После этого Эрмиона умолкает, так что Бет думает, не прервалась ли связь. Террористы взрывают нефтяные трубы и электростанции в Ираке – на свете не осталось ничего, что было бы в полной безопасности.
– Как там у вас погода? – спрашивает Бет.
– Все еще жарко, когда выходишь на улицу. Сентябрь в нашем округе еще может быть душным. На деревьях не появляются все оттенки красок, какие мы видим в дендрарии. Лучшее время года здесь – весна, когда вишня цветет.
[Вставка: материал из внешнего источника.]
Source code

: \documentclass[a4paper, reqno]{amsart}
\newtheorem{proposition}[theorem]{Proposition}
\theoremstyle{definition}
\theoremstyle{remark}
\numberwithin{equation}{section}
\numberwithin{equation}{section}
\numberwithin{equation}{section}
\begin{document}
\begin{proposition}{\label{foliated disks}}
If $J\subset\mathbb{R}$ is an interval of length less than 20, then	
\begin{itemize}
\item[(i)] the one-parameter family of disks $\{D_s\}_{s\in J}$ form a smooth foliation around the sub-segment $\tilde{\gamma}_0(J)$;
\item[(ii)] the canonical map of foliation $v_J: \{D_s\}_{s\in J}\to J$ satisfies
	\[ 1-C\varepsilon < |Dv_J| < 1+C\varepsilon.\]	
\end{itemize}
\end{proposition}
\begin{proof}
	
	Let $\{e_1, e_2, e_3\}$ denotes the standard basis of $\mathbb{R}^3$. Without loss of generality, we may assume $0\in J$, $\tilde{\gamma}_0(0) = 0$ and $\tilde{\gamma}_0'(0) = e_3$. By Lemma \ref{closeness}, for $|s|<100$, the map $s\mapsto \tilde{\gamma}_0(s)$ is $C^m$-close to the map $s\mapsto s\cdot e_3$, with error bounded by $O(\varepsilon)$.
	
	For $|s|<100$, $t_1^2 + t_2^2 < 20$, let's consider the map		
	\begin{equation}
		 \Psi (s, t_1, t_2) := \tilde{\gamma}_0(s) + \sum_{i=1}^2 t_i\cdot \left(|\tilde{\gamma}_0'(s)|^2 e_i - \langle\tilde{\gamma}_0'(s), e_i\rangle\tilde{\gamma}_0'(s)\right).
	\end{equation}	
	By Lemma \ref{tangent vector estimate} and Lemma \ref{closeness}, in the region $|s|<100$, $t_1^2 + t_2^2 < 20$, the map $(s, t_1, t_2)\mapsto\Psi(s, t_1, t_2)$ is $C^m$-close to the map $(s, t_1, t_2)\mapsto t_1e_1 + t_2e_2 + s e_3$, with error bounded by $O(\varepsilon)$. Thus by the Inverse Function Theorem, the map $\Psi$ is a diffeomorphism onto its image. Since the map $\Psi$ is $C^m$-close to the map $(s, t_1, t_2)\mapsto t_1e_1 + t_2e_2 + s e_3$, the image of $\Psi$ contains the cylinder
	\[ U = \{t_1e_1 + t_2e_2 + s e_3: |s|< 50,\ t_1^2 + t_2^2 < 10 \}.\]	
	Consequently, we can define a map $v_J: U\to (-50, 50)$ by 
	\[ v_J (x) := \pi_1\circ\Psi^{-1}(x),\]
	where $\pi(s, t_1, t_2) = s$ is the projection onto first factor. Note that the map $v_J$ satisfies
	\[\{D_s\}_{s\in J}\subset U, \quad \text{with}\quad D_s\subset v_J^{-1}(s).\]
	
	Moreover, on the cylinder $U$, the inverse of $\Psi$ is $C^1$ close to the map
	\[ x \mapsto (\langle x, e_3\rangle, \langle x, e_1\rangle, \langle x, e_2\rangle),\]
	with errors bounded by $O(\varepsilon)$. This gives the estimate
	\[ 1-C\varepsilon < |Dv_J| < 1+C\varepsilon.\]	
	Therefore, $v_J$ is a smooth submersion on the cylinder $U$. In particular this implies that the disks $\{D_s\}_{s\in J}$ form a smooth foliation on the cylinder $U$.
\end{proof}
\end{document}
– А я, – говорит Бет, и в это время ее изголодавшийся желудок так дает о себе знать, что она хватается за спинку кухонного стула, чтобы не упасть, – почувствовала сегодня в воздухе осень. Небо такое абсолютно чистое… – «Как было одиннадцатого сентября», – хотела она сказать, но умолкла, подумав, что может быть нетактично упоминать помощнице министра внутренней безопасности об этом сказочно голубом небе, ставшем мифом, божественной иронией, частью американской легенды, подобно красному свету, излучаемому ракетами.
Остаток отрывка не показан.